Dering jam bekkerku yang membuyarkan lamunannku. Setelah aku matikan jam bekker tadi. Pikiranku mulai bertanya-tanya dalam diriku. Aku keluar dari kamar tidur, menuju candela menghirup udara pagi. Mimpiku tadi malam seperti mimpi yang terjadi setengah bulan yang lalu, yang terjadi pada kakakku. Aku sangat mengkhawatirkan dengan apa yang aku mimpikan semalam. Tiba-tiba lamunanku di buyarkan oleh suara ibuku.
Kami berempat menjenguk nenek yang sedang sakit. Rasa ingin tahu kondisi nenek menjadi kekhawatiranku tersendiri. Sudah 1 tahun aku tak lagi melihat kondisi nenek. Ayahku mendapat telpon dari pamanku. Dia memberi tahu kalau nenek sudah pulang ke rumah sakit dan menyuruh ayahku ke rumah nenek. Perasaanku menjadi aneh. Seolah-olah mengingatkan aku pada mimpiku tadi malam.

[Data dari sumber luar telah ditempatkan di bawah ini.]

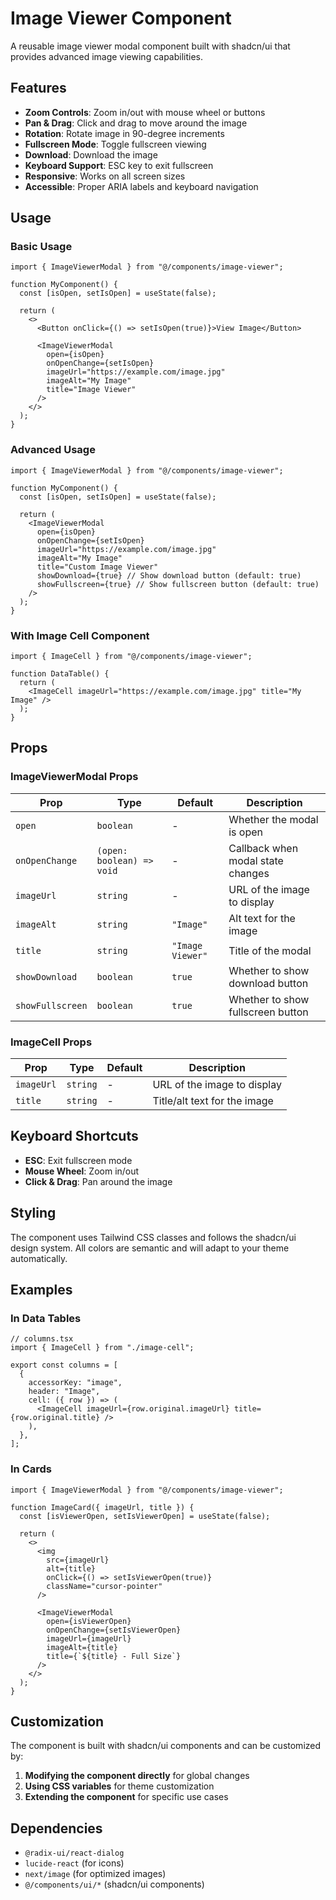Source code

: # Image Viewer Component

A reusable image viewer modal component built with shadcn/ui that provides
advanced image viewing capabilities.

## Features

- **Zoom Controls**: Zoom in/out with mouse wheel or buttons
- **Pan & Drag**: Click and drag to move around the image
- **Rotation**: Rotate image in 90-degree increments
- **Fullscreen Mode**: Toggle fullscreen viewing
- **Download**: Download the image
- **Keyboard Support**: ESC key to exit fullscreen
- **Responsive**: Works on all screen sizes
- **Accessible**: Proper ARIA labels and keyboard navigation

## Usage

### Basic Usage

```tsx
import { ImageViewerModal } from "@/components/image-viewer";

function MyComponent() {
  const [isOpen, setIsOpen] = useState(false);

  return (
    <>
      <Button onClick={() => setIsOpen(true)}>View Image</Button>

      <ImageViewerModal
        open={isOpen}
        onOpenChange={setIsOpen}
        imageUrl="https://example.com/image.jpg"
        imageAlt="My Image"
        title="Image Viewer"
      />
    </>
  );
}
```

### Advanced Usage

```tsx
import { ImageViewerModal } from "@/components/image-viewer";

function MyComponent() {
  const [isOpen, setIsOpen] = useState(false);

  return (
    <ImageViewerModal
      open={isOpen}
      onOpenChange={setIsOpen}
      imageUrl="https://example.com/image.jpg"
      imageAlt="My Image"
      title="Custom Image Viewer"
      showDownload={true} // Show download button (default: true)
      showFullscreen={true} // Show fullscreen button (default: true)
    />
  );
}
```

### With Image Cell Component

```tsx
import { ImageCell } from "@/components/image-viewer";

function DataTable() {
  return (
    <ImageCell imageUrl="https://example.com/image.jpg" title="My Image" />
  );
}
```

## Props

### ImageViewerModal Props

| Prop             | Type                      | Default          | Description                       |
| ---------------- | ------------------------- | ---------------- | --------------------------------- |
| `open`           | `boolean`                 | -                | Whether the modal is open         |
| `onOpenChange`   | `(open: boolean) => void` | -                | Callback when modal state changes |
| `imageUrl`       | `string`                  | -                | URL of the image to display       |
| `imageAlt`       | `string`                  | `"Image"`        | Alt text for the image            |
| `title`          | `string`                  | `"Image Viewer"` | Title of the modal                |
| `showDownload`   | `boolean`                 | `true`           | Whether to show download button   |
| `showFullscreen` | `boolean`                 | `true`           | Whether to show fullscreen button |

### ImageCell Props

| Prop       | Type     | Default | Description                  |
| ---------- | -------- | ------- | ---------------------------- |
| `imageUrl` | `string` | -       | URL of the image to display  |
| `title`    | `string` | -       | Title/alt text for the image |

## Keyboard Shortcuts

- **ESC**: Exit fullscreen mode
- **Mouse Wheel**: Zoom in/out
- **Click & Drag**: Pan around the image

## Styling

The component uses Tailwind CSS classes and follows the shadcn/ui design system.
All colors are semantic and will adapt to your theme automatically.

## Examples

### In Data Tables

```tsx
// columns.tsx
import { ImageCell } from "./image-cell";

export const columns = [
  {
    accessorKey: "image",
    header: "Image",
    cell: ({ row }) => (
      <ImageCell imageUrl={row.original.imageUrl} title={row.original.title} />
    ),
  },
];
```

### In Cards

```tsx
import { ImageViewerModal } from "@/components/image-viewer";

function ImageCard({ imageUrl, title }) {
  const [isViewerOpen, setIsViewerOpen] = useState(false);

  return (
    <>
      <img
        src={imageUrl}
        alt={title}
        onClick={() => setIsViewerOpen(true)}
        className="cursor-pointer"
      />

      <ImageViewerModal
        open={isViewerOpen}
        onOpenChange={setIsViewerOpen}
        imageUrl={imageUrl}
        imageAlt={title}
        title={`${title} - Full Size`}
      />
    </>
  );
}
```

## Customization

The component is built with shadcn/ui components and can be customized by:

1. **Modifying the component directly** for global changes
2. **Using CSS variables** for theme customization
3. **Extending the component** for specific use cases

## Dependencies

- `@radix-ui/react-dialog`
- `lucide-react` (for icons)
- `next/image` (for optimized images)
- `@/components/ui/*` (shadcn/ui components)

Setiba dari rumah nenek. Banyak sekali orang di halaman rumah nenek. Setelah mereka sampai, tatapan mereka tertuju pada kedatangan kami. Mereka semua menantikan kami. Tanpa menghiraukan orang-orang yang ada di sana, kami segera masuk menerobos kerumunan orang-orang tersebut.
Setelah sampai ke dalam, kulihat sebuah tempat tidur yang ada seseorang terbaring di sana. Sekarang aku hanya bisa melihat nenek yang tak lagi bernafas.